Notes: A sequel to Tekisasu mushuku ta sanjuichi pen [Hoboing in Texas and Thirty-one Other Stories] modeled after The Decameron.
Hasegawa "spins stories about people’s lives in an urban space, although the time and place are no longer the medieval Rome of the Decameron but twentieth-century New York. The main characters are ’Merican-Japs ["meriken jappu"] whose background and reasons for immigration and migration vary, but what is common to them is that they live in a poor, dark neighborhood in Manhattan. Living like hobos, they work as gamblers, acrobats, bootleggers, owners of illegal bars, poets, or assistants to tipsters."—Kyoko Omori, Detecting Japanese Vernacular Modernism, p. 239.
These stories are set amongst the immigrants of Third Avenue in New York: "It may be said they happily established a country – a country that exists even if it does not appear on a map of the world... A Bulgarian marries a Turk and has an American baby girl. The American baby girl grows up and falls in love with a Chinese, and they have a family. An Armenian lodges at their house. This Armenian works at a store owned by Jews, dines at a Greek restaurant where he listens to Jazz played by Hawaiian musicians. He has Spanish polish on his shoes, says hello to an Irish policeman, buys meat at a German butcher and bread from a French bakery" (translation by Otori from Modan Dekameron, p. 240).

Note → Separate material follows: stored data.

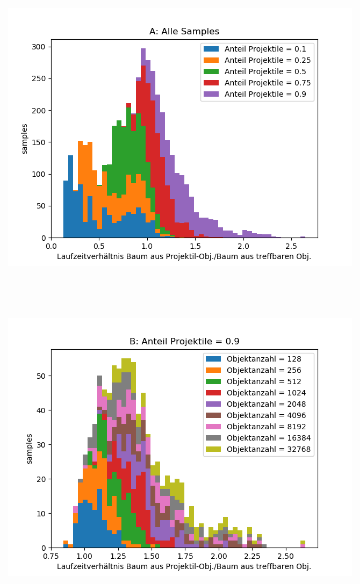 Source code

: \begin{figure}
	\begin{subfigure}[t]{0.55\textwidth}
		\centering
		\includegraphics[width=1\textwidth]{./res/boxsortChoice-shotgun-A.png}
		
		\label{fig:boxsortChoice-shotgun-A}
	\end{subfigure}
~
	\begin{subfigure}[t]{0.55\textwidth}
		\centering
		\includegraphics[width=1\textwidth]{./res/boxsortChoice-shotgun-B.png}


\end{subfigure}
\end{figure}
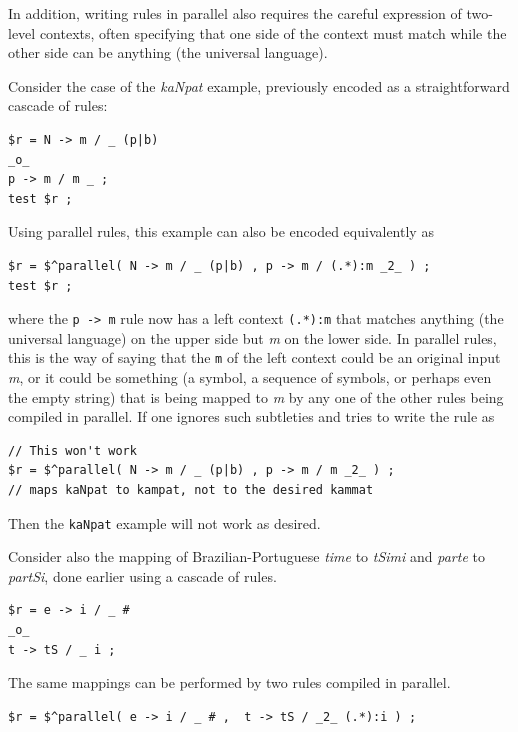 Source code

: 	In addition,
writing rules in parallel
also requires the careful expression of two-level contexts, often specifying that one side
of the context must match while the other side can be anything (the universal language).

Consider the case of the \emph{kaNpat} example, previously encoded as a
straightforward cascade of
rules:

\begin{Verbatim}
$r = N -> m / _ (p|b)
_o_
p -> m / m _ ;
test $r ;
\end{Verbatim}

\noindent
Using parallel rules, this example can also be encoded equivalently as

\begin{Verbatim}
$r = $^parallel( N -> m / _ (p|b) , p -> m / (.*):m _2_ ) ;
test $r ;
\end{Verbatim}

\noindent
where the \texttt{p -> m} rule now has a left context \texttt{(.*):m} that matches
anything (the universal language) on the upper side but \emph{m} on the lower
side.  In parallel rules, this is the way of saying that the \texttt{m} of the left context could
be an original input \emph{m}, or it could be something (a symbol, a sequence of symbols,
or perhaps even the empty string) that is being mapped to \emph{m} by
any one of the other rules
being compiled in parallel.  If one ignores such subtleties and tries to write the
rule as

\begin{Verbatim}
// This won't work
$r = $^parallel( N -> m / _ (p|b) , p -> m / m _2_ ) ;
// maps kaNpat to kampat, not to the desired kammat
\end{Verbatim}

\noindent
Then the \texttt{kaNpat} example will not work as desired.


Consider also the mapping of Brazilian-Portuguese \emph{time} to \emph{tSimi} and \emph{parte} to \emph{partSi}, done earlier using a cascade of rules.  


\begin{Verbatim}
$r = e -> i / _ #
_o_
t -> tS / _ i ;
\end{Verbatim}

\noindent
The same mappings can be performed by two rules compiled in parallel.

\begin{Verbatim}
$r = $^parallel( e -> i / _ # ,  t -> tS / _2_ (.*):i ) ;
\end{Verbatim}

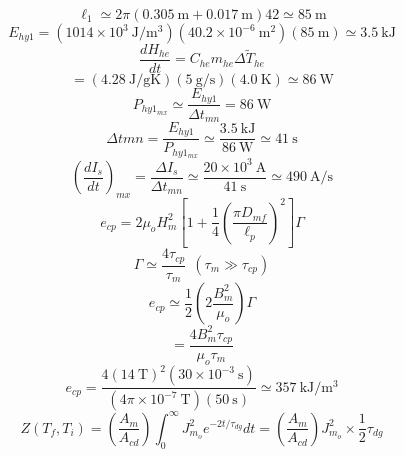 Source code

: \begin{equation}%
\ell_1\simeq2\pi(0.305\ \mathrm{m}+0.017\ \mathrm{m})42\simeq85\ \mathrm{m}
\end{equation}
\begin{equation}%
E_{hy1}=(1014\times10^3\ \mathrm{J/m^3})(40.2\times10^{-6}\ \mathrm{m^2})(85\ \mathrm{m})\simeq 3.5\ \mathrm{kJ}
\end{equation}
\begin{equation}%
\frac{dH_{he}}{dt}=C_{he}m_{he}\Delta\tilde{T}_{he}
\end{equation}
\begin{equation}%
=(4.28\ \mathrm{J/gK})(5\ \mathrm{g/s})(4.0\ \mathrm{K})\simeq86\ \mathrm{W}
\end{equation}
\begin{equation}%
P_{hy1_{mx}}\simeq\frac{E_{hy1}}{\Delta t_{mn}}=86\ \mathrm{W}
\end{equation}
\begin{equation}%
\Delta t{mn}=\frac{E_{hy1}}{P_{hy1_{mx}}}\simeq\frac{3.5\ \mathrm{kJ}}{86\ \mathrm{W}}\simeq41\ \mathrm{s}
\end{equation}
\begin{equation}%
(\frac{dI_s}{dt})_{mx}=\frac{\Delta I_s}{\Delta t_{mn}}\simeq\frac{20\times10^3\ \mathrm{A}}{41\ \mathrm{s}}\simeq490\ \mathrm{A/s}
\end{equation}
\begin{equation}%
e_{cp}=2\mu_oH_{m}^2[1+\frac{1}{4}(\frac{\pi D_{mf}}{\ell_p})^2]\Gamma
\end{equation}
\begin{equation}%
\Gamma\simeq\frac{4\tau_{cp}}{\tau_m}\   \  (\tau_m\gg \tau_{cp})
\end{equation}
\begin{equation}%
e_{cp}\simeq\frac{1}{2}(2\frac{B_m^2}{\mu_o})\Gamma
\end{equation}
\begin{equation}%
=\frac{4B_m^2\tau_{cp}}{\mu_o\tau_m}
\end{equation}
\begin{equation}%
e_{cp}=\frac{4(14\ \mathrm{T})^2(30\times10^{-3}\ \mathrm{s})}{(4\pi\times10^{-7}\ \mathrm{T})(50\ \mathrm{s})}\simeq357\ \mathrm{kJ/m^3}
\end{equation}
\begin{equation}%
Z(T_f,T_i)=(\frac{A_m}{A_{cd}})\int_{0}^{\infty}J_{m_o}^2e^{-2t/\tau_{dg}}dt=(\frac{A_m}{A_{cd}})J_{m_o}^2\times\frac{1}{2}\tau_{dg}
\end{equation}






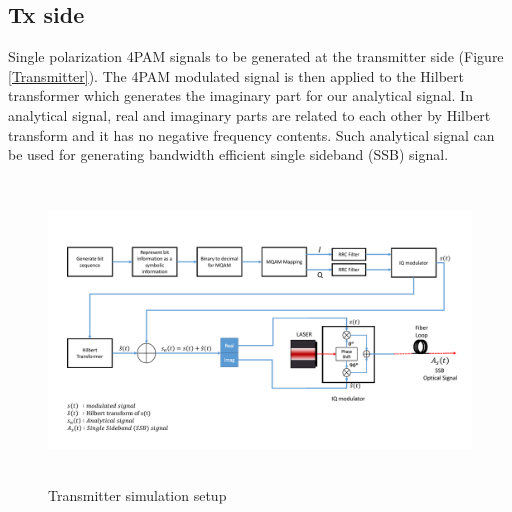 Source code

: \subsection{Tx side}
Single polarization 4PAM signals to be generated at the transmitter side (Figure \ref{Transmitter}). The 4PAM modulated signal is then applied to the Hilbert transformer which generates the imaginary part for our analytical signal. In analytical signal, real and imaginary parts are related to each other by Hilbert transform and it has no negative frequency contents. Such analytical signal can be used for generating bandwidth efficient single sideband (SSB) signal.  
\begin{figure}[h]
	\centering
	\includegraphics[width=1.0\textwidth, height=8cm]{./sdf/simplified_coherent_receiver/figures/Simulation_setup_Tx.pdf}
	\caption{Transmitter simulation setup}\label{Simulation_setup_Tx}
\end{figure}

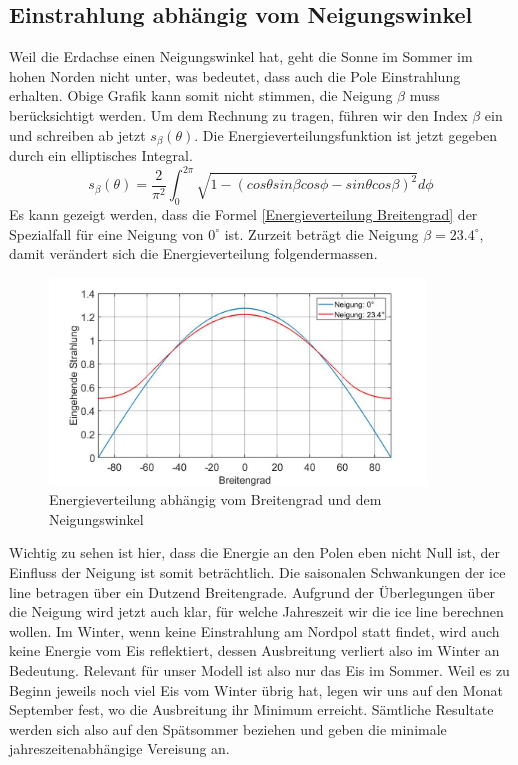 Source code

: \begin{refsection}
\subsection{Einstrahlung abhängig vom Neigungswinkel}
Weil die Erdachse einen Neigungswinkel hat, geht die Sonne im Sommer im hohen Norden nicht unter, was bedeutet, dass auch die Pole Einstrahlung erhalten. Obige Grafik kann somit nicht stimmen, die Neigung $\beta$ muss berücksichtigt werden. Um dem Rechnung zu tragen, führen wir den Index $\beta$ ein und schreiben ab jetzt $s_{\beta}(\theta)$. Die Energieverteilungsfunktion ist jetzt gegeben durch ein elliptisches Integral.
\begin{equation}\label{Energieverteilung Neigung}
s_{\beta}(\theta)
=
\frac{2}{\pi^2}\int_{0}^{2\pi}\sqrt{1-(cos\theta sin\beta cos\phi-sin\theta cos\beta)^2}d\phi
\end{equation}
Es kann gezeigt werden, dass die Formel \ref{Energieverteilung Breitengrad} der Spezialfall für eine Neigung von $0^{\circ}$ ist. Zurzeit beträgt die Neigung $\beta=23.4^{\circ}$, damit verändert sich die Energieverteilung folgendermassen.
\begin{figure}[H]
	\centering
	\includegraphics[width=10cm]{eis/Einstrahlung_abh_mit_und_ohne_Neigung.jpg}
	\caption{Energieverteilung abhängig vom Breitengrad und dem Neigungswinkel}
\end{figure}
Wichtig zu sehen ist hier, dass die Energie an den Polen eben nicht Null ist, der Einfluss der Neigung ist somit beträchtlich. Die saisonalen Schwankungen der ice line betragen über ein Dutzend Breitengrade. Aufgrund der Überlegungen über die Neigung wird jetzt auch klar, für welche Jahreszeit wir die ice line berechnen wollen. Im Winter, wenn keine Einstrahlung am Nordpol statt findet, wird auch keine Energie vom Eis reflektiert, dessen Ausbreitung verliert also im Winter an Bedeutung. Relevant für unser Modell ist also nur das Eis im Sommer. Weil es zu Beginn jeweils noch viel Eis vom Winter übrig hat, legen wir uns auf den Monat September fest, wo die Ausbreitung ihr Minimum erreicht. Sämtliche Resultate werden sich also auf den Spätsommer beziehen und geben die minimale jahreszeitenabhängige Vereisung an.

\end{refsection}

Hasegawa's father was an English teacher and journalist, and Hasegawa attended good Japanese schools. In 1920, his parents sent him to Oberlin College for an American education. He attended class for a few months before dropping out and traveling around the country working odd jobs for four years. This experience is the basis of his meriken jappu stories. He returned to Japan in 1924, hitching a ride on a tramp steamer and working for his passage. He intended to go back to the United States but was denied a visa. Instead, he began writing for Japanese detective magazines and then wrote many novels and books under a variety of pseudonyms. His works were serialized, published as books, and adapted for the movies. Hasegawa died at age 35 from an asthma attack.
Very scarce. OCLC: 674154413 (National Diet Library), 231381761 (University of Washington)
Edition + Condition: First edition. One-inch split at base of the spine, else very good in original decorated wrappers with a modernist design.